His investigation identified the elements that contributed significantly to the decline in the gross domestic product using a combination of historical sources and statistical techniques (GDP).

He discovered that the slump was mostly caused by elements that were closely related to collapsing banks, some of which he identified were depositors’ hasty attempts to withdraw their money, which causes bank runs because the bank’s reserves won’t be sufficient to cover everything being withdrawn, forcing it to conduct a free sale of assets at potentially significant losses.

Also in 1983, Bernanke showed that this picture of the function of banks is consistent with what happened in the 1930s. Whereas previously it had been unclear whether bank failures were a cause or a consequence of the financial crisis, Bernanke showed that the crash was mostly driven by them.

He also explained why, in this case, it led to a long-lived depression that became the largest economic crisis in modern history.

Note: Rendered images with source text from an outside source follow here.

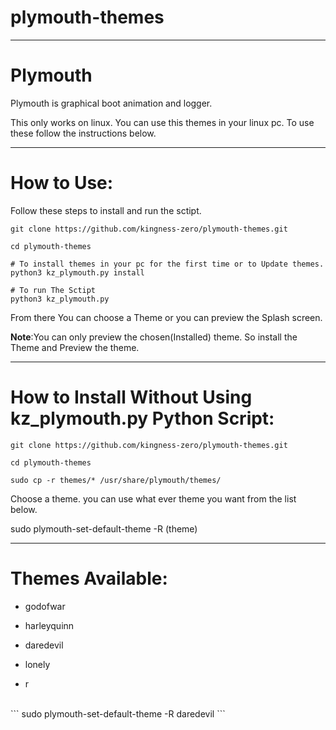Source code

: # plymouth-themes

----
Plymouth
=
Plymouth is graphical boot animation and logger.

This only works on linux. You can use this themes in your linux pc. To use these follow the instructions below. 

-----
How to Use:
=

Follow these steps to install and run the sctipt.

```
git clone https://github.com/kingness-zero/plymouth-themes.git

cd plymouth-themes

# To install themes in your pc for the first time or to Update themes.
python3 kz_plymouth.py install

# To run The Sctipt
python3 kz_plymouth.py
```

From there You can choose a Theme or you can preview the Splash screen.

**Note**:You can only preview the chosen(Installed) theme. So install the Theme and Preview the theme.

-----
How to Install Without Using kz_plymouth.py Python Script:
=

```
git clone https://github.com/kingness-zero/plymouth-themes.git

cd plymouth-themes

sudo cp -r themes/* /usr/share/plymouth/themes/
```

Choose a theme.
you can use what ever theme you want from the list below.

sudo plymouth-set-default-theme -R (theme)

-------
Themes Available:
=

* godofwar

* harleyquinn

* daredevil

* lonely

* r

<br />
```
sudo plymouth-set-default-theme -R daredevil
```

“The failure of a bank results in a loss of crucial information that banks acquire (and can pass on to others) on savers and borrowers. Without such assurances about the creditworthiness of businesses and households, liquidity cannot be quickly re-established,” Bernanke said.

These insights shed light on the 2007–09 crash. It began with a slump in the housing sector, but led to panic in the financial markets, as Diamond and Dybvig’s model predicts.

This triggered the collapse of financial-services companies such as Lehman Brothers, based in New York City, and created a global economic downturn. At the time, Bernanke was chair of the US Federal Reserve, which, along with the US Treasury, intervened as an emergency lender to preserve some liquidity and keep commercial banks from collapse. Similar interventions happened globally.